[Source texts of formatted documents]
● ● ● ● ●
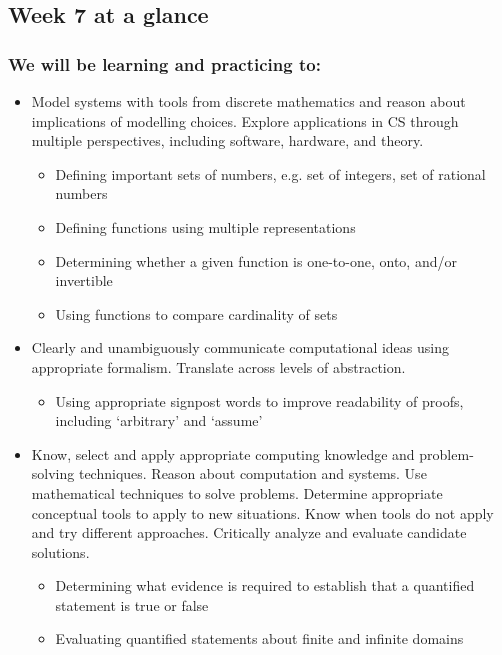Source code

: \documentclass[12pt, oneside]{article}
\begin{document}
\begin{flushright}
\end{flushright} 
\subsection*{Week 7 at a glance}

\subsubsection*{We will be learning and practicing to:}
\begin{itemize}
\item Model systems with tools from discrete mathematics and reason about implications of modelling choices. Explore applications in CS through multiple perspectives, including software, hardware, and theory.
\begin{itemize}
    \item Defining important sets of numbers, e.g. set of integers, set of rational numbers
    \item Defining functions using multiple representations
    \item Determining whether a given function is one-to-one, onto, and/or invertible
    \item Using functions to compare cardinality of sets
\end{itemize}

\item Clearly and unambiguously communicate computational ideas using appropriate formalism. Translate across levels of abstraction.
\begin{itemize}
    \item Using appropriate signpost words to improve readability of proofs, including `arbitrary' and `assume'
\end{itemize}

\item Know, select and apply appropriate computing knowledge and problem-solving techniques. Reason about computation and systems. Use mathematical techniques to solve problems. Determine appropriate conceptual tools to apply to new situations. Know when tools do not apply and try different approaches. Critically analyze and evaluate candidate solutions.
\begin{itemize}
    \item Determining what evidence is required to establish that a quantified statement is true or false
    \item Evaluating quantified statements about finite and infinite domains
\end{itemize}


\end{itemize}
\end{document}
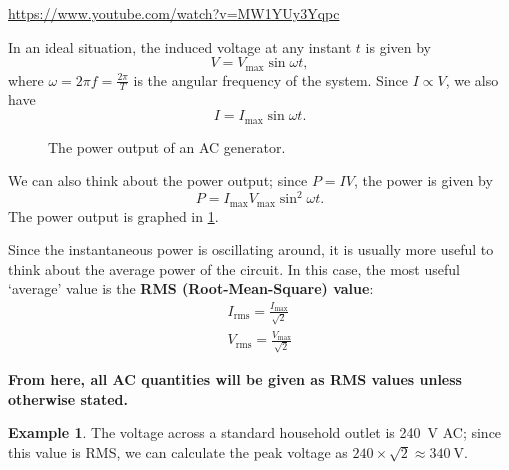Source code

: \documentclass[a4paper]{amsbook}
\newcommand{\goandwatch}[1]{
\begin{center}
\begin{tcolorbox}[width=0.8\textwidth,colback={SkyBlue!20},title={\textbf{Go and watch...}},colbacktitle=MidnightBlue,coltitle=White]
  \textcolor{MidnightBlue}{\url{#1}}
\end{tcolorbox}
\end{center}}
\theoremstyle{definition}
\newtheorem*{example}{Example}
\numberwithin{exercise}{chapter}
\numberwithin{exercise}{chapter}
\begin{document}
\goandwatch{https://www.youtube.com/watch?v=MW1YUy3Yqpc}

In an ideal situation, the induced voltage at any instant $ t $ is given by
\begin{equation}
  V = V_\text{max} \sin \omega t,
\end{equation}
where $ \omega = 2\pi f = \frac{2\pi}{T} $ is the angular frequency of the system. Since $ I \propto V $, we also have
\begin{equation}
  I = I_\text{max} \sin \omega t.
\end{equation}

\begin{figure}
  \centering
  \caption{The power output of an AC generator.\label{fig:acpower}}
\end{figure}

We can also think about the power output; since $ P = IV $, the power is given by
\begin{equation}
  P = I_\text{max} V_\text{max} \sin^2 \omega t.
\end{equation}
The power output is graphed in \cref{fig:acpower}.

Since the instantaneous power is oscillating around, it is usually more useful to think about the average power of
the circuit. In this case, the most useful `average' value is the \textbf{RMS (Root-Mean-Square) value}:
\begin{gather}
  I_\text{rms} = \frac{I_\text{max}}{\sqrt{2}}\\
  V_\text{rms} = \frac{V_\text{max}}{\sqrt{2}}
\end{gather}

\textbf{\textcolor{WildStrawberry}{From here, all AC quantities will be given as RMS values unless otherwise stated.}}

\begin{example}
  The voltage across a standard household outlet is \SI{240}{\volt} AC; since this value is RMS, we can calculate the
  peak voltage as $ 240 \times \sqrt{2} \approx \SI{340}{\volt} $.
\end{example}
\end{document}

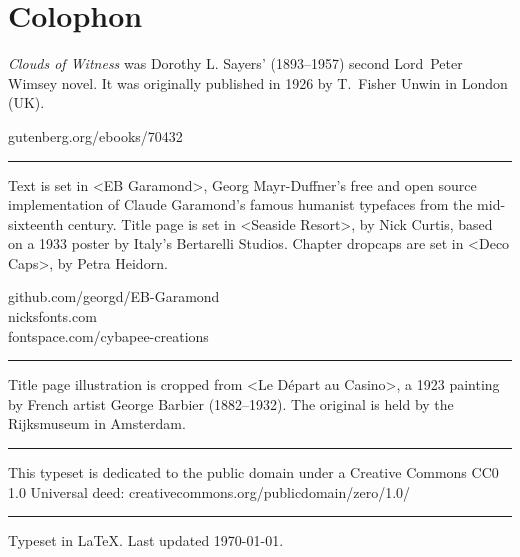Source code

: \documentclass[
paper=5.5in:8.5in,
]{scrbook} %
\begin{document}
\mainmatter
\pagestyle{headings}
\renewcommand*{\chapterpagestyle}{plain}






















\renewcommand*{\chapterheadendvskip}{\vspace{10pt}}
\renewcommand*{\chapterheadstartvskip}{\vspace{0pt}}

\clearpage
{}
\chapter*{Colophon}
\centering
\vfill
\begin{minipage}{\textwidth}
\textit{Clouds of Witness} was Dorothy L. Sayers' (1893--1957) second Lord~Peter Wimsey novel. It was originally published in 1926 by T.~Fisher Unwin in London (UK).
\end{minipage}
\vfill
gutenberg.org/ebooks/70432
\vfill
\rule{0.5\textwidth}{.4pt}
\vfill
\begin{minipage}{\textwidth}
Text is set in <EB Garamond>, Georg Mayr-Duffner's free and open source implementation of Claude Garamond’s famous humanist typefaces from the mid-sixteenth century. Title page is set in <Seaside Resort>, by Nick Curtis, based on a 1933 poster by Italy’s Bertarelli Studios. Chapter dropcaps are set in <Deco Caps>, by Petra Heidorn.
\end{minipage}
\vfill
github.com/georgd/EB-Garamond\\
nicksfonts.com\\
fontspace.com/cybapee-creations
\vfill
\rule{0.5\textwidth}{.4pt}
\vfill
\begin{minipage}{\textwidth}
Title page illustration is cropped from <Le Départ au Casino>, a 1923 painting by French artist George Barbier (1882--1932). The original is held by the Rijksmuseum in Amsterdam.
\end{minipage}
\vfill
\rule{0.5\textwidth}{.4pt}
\vfill
\begin{minipage}{\textwidth}
This typeset is dedicated to the public domain under a Creative Commons CC0 1.0 Universal deed: creativecommons.org/publicdomain/zero/1.0/
\end{minipage}
\vfill
\rule{0.5\textwidth}{.4pt}
\vfill
Typeset in \LaTeX{}. Last updated \today.

\thispagestyle{empty}
\end{document}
● ● ● ● ●
▶ EXERCISE REQUIREMENTS: Lines with the word "output" in them should be copied from the preceding records.

▶ SOLUTION FOR THIS PROBLEM:
  \caption{The power output of an AC generator.\label{fig:acpower}}
We can also think about the power output; since $ P = IV $, the power is given by
The power output is graphed in \cref{fig:acpower}.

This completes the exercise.